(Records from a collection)
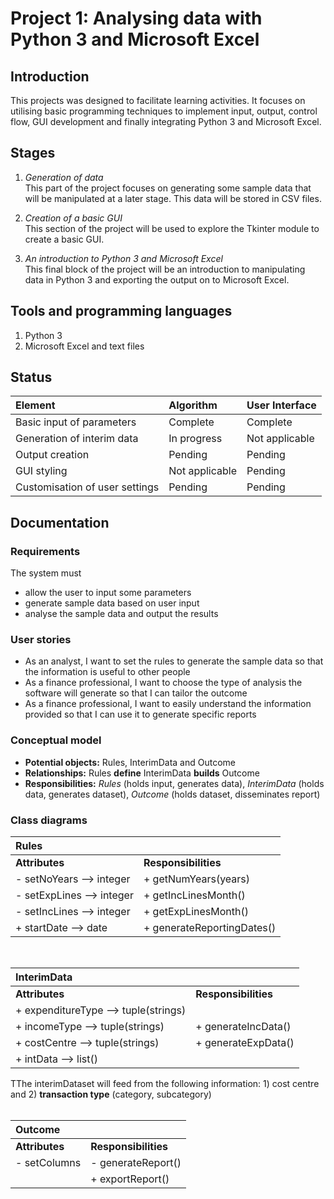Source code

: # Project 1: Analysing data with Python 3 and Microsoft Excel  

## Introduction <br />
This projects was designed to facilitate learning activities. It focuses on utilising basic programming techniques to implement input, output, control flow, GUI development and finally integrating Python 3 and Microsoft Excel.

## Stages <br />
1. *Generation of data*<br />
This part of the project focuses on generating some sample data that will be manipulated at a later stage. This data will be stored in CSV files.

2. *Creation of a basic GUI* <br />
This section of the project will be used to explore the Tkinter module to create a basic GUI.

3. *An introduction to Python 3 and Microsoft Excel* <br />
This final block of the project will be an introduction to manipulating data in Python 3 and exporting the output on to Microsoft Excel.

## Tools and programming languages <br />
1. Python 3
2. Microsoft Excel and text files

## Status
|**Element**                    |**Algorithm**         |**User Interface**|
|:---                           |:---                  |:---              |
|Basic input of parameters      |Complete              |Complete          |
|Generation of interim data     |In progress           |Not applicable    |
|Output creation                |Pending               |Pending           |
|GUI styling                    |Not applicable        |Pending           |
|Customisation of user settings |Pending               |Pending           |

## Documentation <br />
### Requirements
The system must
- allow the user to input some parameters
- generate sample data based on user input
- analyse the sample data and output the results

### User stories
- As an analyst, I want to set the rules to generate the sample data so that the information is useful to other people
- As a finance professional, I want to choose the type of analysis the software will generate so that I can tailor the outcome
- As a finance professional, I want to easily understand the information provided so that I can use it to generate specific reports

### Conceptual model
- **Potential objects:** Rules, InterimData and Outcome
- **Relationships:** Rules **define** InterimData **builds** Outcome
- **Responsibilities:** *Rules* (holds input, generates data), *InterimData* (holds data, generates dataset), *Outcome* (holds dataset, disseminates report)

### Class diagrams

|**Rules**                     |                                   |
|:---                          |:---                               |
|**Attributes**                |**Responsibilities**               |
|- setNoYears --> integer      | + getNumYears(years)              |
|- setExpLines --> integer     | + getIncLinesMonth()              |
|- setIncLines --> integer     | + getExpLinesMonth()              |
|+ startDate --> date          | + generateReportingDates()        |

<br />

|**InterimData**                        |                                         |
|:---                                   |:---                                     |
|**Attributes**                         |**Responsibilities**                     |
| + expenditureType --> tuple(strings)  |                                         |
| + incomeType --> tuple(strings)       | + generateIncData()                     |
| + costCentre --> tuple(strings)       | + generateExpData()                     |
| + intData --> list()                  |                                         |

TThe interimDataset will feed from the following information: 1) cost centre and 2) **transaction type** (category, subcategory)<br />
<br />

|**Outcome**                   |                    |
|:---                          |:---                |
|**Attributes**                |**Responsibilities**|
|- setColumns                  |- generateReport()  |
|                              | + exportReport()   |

• [WHAT IS NEEDED]
Scan the data for lines with the word "This". Report only how many there are.

• [EXPECTED ANSWER]
4